It was very hard to paste this piece together; it was maybe the hardest piece to paste. The reaction that led to this show for me--and the way the set design developed--was not only that we became ordinary news for the world but that we became consumers of news and we started talking about ourselves as news. In Palestine we are news addicts; you have to be because the situation changes so rapidly that if you are not following the news it could be dangerous or tedious. So we are very connected to the news. In a way that first period of the Intifada was a news period. Everything settled down, the first shots settled down and all we knew about what was happening in different cities and so on was via newspapers and via television. And that was the way we talked; we started talking like newspapers. So that was what brought this play up. Not only was the world regarding us as news, it is also that we started talking about ourselves as news too. I was talking with the actors about this and it was very funny because there were whole quotes of news in that period that everybody knew. You'd start a sentence and somebody else would finish it up for you because this was the news.
RW: When artists deal with really topical issues it seems that there is often a spontaneous pull for the art to become didactic. How did you folks deal with this pull?
NZ: Our play really sinks down deep into the real life of the Palestinian people. One of our biggest fears--it was George's fear, my fear and the actor's fear--that this show would become an actuality show. You know, that it would be a show that was all about what's happening today and then tomorrow it is irrelevant. Or that it would become didactic. So the focus in picking the monologues and editing the monologues--and we edited the monologues because sometimes the actors would come with a monologue this tall and we would say "take this and develop this into a monologue because all of the rest is news and is not life." I think what led us there was humanity, a celebration of life, our feelings- -what Palestinians feel, not what they promote as a political agenda or what they believe in as a political agenda as opposed to what they dream of. So our show is about their dreams and their fears and you can relate to this because you dream and fear and love and hate.
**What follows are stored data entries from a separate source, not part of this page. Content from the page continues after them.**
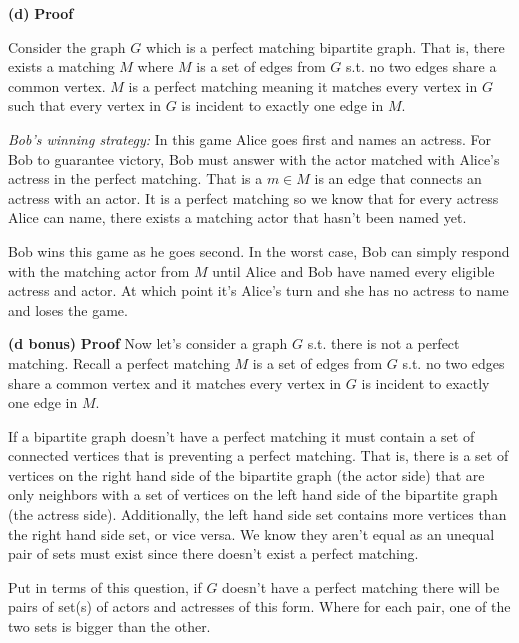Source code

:\documentclass[11pt]{article}
\renewcommand\part[1]{\vspace{.10in}\textbf{(#1)}}
\begin{document}

\part{d} \textbf{Proof} 

Consider the graph $G$ which is a perfect matching bipartite graph. That is, there exists a matching $M$ where $M$ is a set of edges from $G$ s.t. no two edges share a common vertex. $M$ is a perfect matching meaning it matches every vertex in $G$ such that every vertex in $G$ is incident to exactly one edge in $M$.

\textit{Bob's winning strategy:} In this game Alice goes first and names an actress. For Bob to guarantee victory, Bob must answer with the actor matched with Alice's actress in the perfect matching. That is a $m \in M$ is an edge that connects an actress with an actor. It is a perfect matching so we know that for every actress Alice can name, there exists a matching actor that hasn't been named yet.

Bob wins this game as he goes second. In the worst case, Bob can simply respond with the matching actor from $M$ until Alice and Bob have named every eligible actress and actor. At which point it's Alice's turn and she has no actress to name and loses the game.

\part{d bonus} \textbf{Proof}
Now let's consider a graph $G$ s.t. there is not a perfect matching. Recall a perfect matching $M$ is a set of edges from $G$ s.t. no two edges share a common vertex and it matches every vertex in $G$ is incident to exactly one edge in $M$.

 If a bipartite graph doesn't have a perfect matching it must contain a set of connected vertices that is preventing a perfect matching. That is, there is a set of vertices on the right hand side of the bipartite graph (the actor side) that are only neighbors with a set of vertices on the left hand side of the bipartite graph (the actress side). Additionally, the left hand side set contains more vertices than the right hand side set, or vice versa. We know they aren't equal as an unequal pair of sets must exist since there doesn't exist a perfect matching.
 
 	Put in terms of this question, if $G$ doesn't have a perfect matching there will be pairs of set(s) of actors and actresses of this form. Where for each pair, one of the two sets is bigger than the other.
\end{document}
RW: Let's talk a little about how you developed these stories.
George Ibrahim:The source was our lives, our personal lives in Palestine, our stories, things that we really witnessed, things that we really felt and things we are really afraid of. Believe me, we are living in a very, very complicated life. You can have it all and then within one hour, all the human feelings can come together. You can be on stage acting and all the people are laughing, and then all of a sudden there is a helicopter up there and all the people are running home and the streets are empty again. Then an hour later everything is back to normal. This is the kind of life we are living and we have hundreds of stories, real stories that occur in our country. We have these fantastic checkpoints, as many as you want.
NZ: And these checkpoints are social meeting places. Everybody--no matter who you are or what you do, no difference of class or gender--everybody meets at the checkpoint. These are checkpoints that are outside us; it's a bigger force. It's like the deus ex machina of the Palestinians. The checkpoint is there and everybody floods into it. And George being a director of theater and somebody who just finished building a brick wall will meet and stay the same length of time at the checkpoint and observe each other. And they will share stories.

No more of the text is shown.